Hepinize iyi günler dileyerek başladığım bugün ki yazımda malmöye karşı eskiden beri süregelen şanssızlığımızdan, oynanan oyundan ve bağzı bireyael performanslardan bahsedip kısa bir maç analizi yapacağım değerli okurlarım.

Öncelikle ilk konumuza gelirsek bütün Beşiktaşlıların hatırlayacağı üzere eskiden beri süregelen bir şanssızlık silsilesi yine bir malmö maçında daha tekerrür etti.

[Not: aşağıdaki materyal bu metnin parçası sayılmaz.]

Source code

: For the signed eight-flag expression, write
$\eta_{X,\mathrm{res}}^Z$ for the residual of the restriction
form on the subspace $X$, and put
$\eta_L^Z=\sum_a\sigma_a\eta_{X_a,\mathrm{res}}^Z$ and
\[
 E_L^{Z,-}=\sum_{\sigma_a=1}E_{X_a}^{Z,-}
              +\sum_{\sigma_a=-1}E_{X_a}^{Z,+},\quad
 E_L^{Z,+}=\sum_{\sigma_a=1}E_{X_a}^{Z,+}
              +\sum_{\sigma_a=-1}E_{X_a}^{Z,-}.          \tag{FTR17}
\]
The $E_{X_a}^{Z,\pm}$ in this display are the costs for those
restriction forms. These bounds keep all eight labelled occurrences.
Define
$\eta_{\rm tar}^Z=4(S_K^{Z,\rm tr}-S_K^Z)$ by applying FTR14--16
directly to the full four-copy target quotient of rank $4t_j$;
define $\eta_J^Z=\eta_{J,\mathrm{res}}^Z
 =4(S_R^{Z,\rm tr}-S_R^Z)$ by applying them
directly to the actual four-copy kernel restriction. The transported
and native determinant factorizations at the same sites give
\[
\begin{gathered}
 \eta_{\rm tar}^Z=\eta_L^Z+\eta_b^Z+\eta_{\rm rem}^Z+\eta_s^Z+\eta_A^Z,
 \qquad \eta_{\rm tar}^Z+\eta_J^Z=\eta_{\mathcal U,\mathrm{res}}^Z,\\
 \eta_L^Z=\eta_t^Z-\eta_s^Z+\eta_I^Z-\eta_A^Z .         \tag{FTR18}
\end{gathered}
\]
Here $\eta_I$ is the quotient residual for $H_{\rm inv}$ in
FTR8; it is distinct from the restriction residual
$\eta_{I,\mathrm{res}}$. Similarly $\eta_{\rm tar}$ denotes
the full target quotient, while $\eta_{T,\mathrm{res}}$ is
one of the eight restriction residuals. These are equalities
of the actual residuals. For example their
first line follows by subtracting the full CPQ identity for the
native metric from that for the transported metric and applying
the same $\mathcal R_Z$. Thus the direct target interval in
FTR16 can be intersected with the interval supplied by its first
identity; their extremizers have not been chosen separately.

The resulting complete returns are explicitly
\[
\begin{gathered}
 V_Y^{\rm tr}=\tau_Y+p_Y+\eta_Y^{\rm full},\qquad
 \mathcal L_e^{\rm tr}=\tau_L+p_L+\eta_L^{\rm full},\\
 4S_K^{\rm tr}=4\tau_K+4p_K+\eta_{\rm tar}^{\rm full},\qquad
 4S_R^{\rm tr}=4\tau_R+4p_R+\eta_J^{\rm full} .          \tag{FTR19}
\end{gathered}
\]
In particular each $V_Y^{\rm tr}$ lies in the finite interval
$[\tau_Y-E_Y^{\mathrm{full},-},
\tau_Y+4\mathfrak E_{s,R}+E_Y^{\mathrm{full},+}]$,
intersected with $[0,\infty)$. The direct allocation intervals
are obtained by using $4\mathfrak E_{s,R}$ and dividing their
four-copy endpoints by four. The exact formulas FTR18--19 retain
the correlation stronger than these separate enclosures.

Futbol tarihinde kendi kalesine atılmış en şık gollerden birini daha Recep Çetin namıdiğer Takoz Recep hatırlayacağınız üzere bir malmö maçında kendi ağlarımıza göndermişti nitekim dün gece oynanan maçta da tarih tekerrür etti ve son haftalarda performans olarak yaşadığı düşüşle dikkati çeken , takımın kademe anlayışını her pozisyonda bozan , arkasına sürekli adam kaçıran bu da yetmezmiş gibi ayağına gelen her topu mesafe tanımaksızın isabetsiz orta denemeleriyle heba eden Caner Erkin dün de  günündeydi. Kendi kalesine attığı golün yanısıra isabetsiz orta denemeleri ve maçın kopma anında topla birlikte auta çıkacak rakibine penaltı hediye ederek uzun süre sonra Uefa Avrupa liginde gol atamadan aldığımız mağlubiyetin başrolü oldu. Takım ise canerin tam aksine ik yarı oynadığı dikine oyunla birçok net pozisyon yakaladı yakalanan bu pozisyonlar bukadar cömertce harcanmasa gecenin sonucu Caner Erkine rağmen farklı olabilirdi. 

 Bir diğer konum ise Şenol Güneş’in aklının ligde Konyaya karşı oynanacak maçta olduğu da çok belliydi. Bu nedendir ki takımın skora direkt katkı eden oyuncularını yedek bekletip rotasyona gitmişti Şenol Hoca dün gece. Birçok kişi bunun yanlış olduğunu savunsa da ben bu hamlesinde Şenol Hocaya sonuna kadar hak veriyorum. Son üç sezondur iki günde bir maç oynamak zorunda bırakılan Beşiktaşın akaine fikstür tamamen Fatih Terimin de itirafından anlaşıldığı üzere derin Galatasaray tarafından ayarlanılarak adalet sadece belli kişilere sağlanmaktadır. Nitekim bu nedendendir ki önümüzdeki Beşiktaş galatasaray derbisinden önce galatasaraya 5 gün dinlenme fırsatı verilirken Beşiktaşa bir gün bile çok görülmüştür. Bunların hepsinin farkında olan ve hakkını arayan Şenol Hocaya medyanın bukadar saldırması da tesadüfi değildir. Son zamanlarda belli güçler tarafından Beşiktaşın üzerine oynanan fikstür oyununları artık yenilir yutulur cinsten değildir. Daha önceki yazılarımda da olduğu gibi bu işte kimin parmağı varsa o isimleri istifaya davet ediyor Beşiktaş taraftarını isr bu oyunlar karşısında birlik olmaya , hocası ve takımının arkasında itici güç olmaya devam etmesini medyanın oyunlarına gelmemesini tavsiye ediyorum.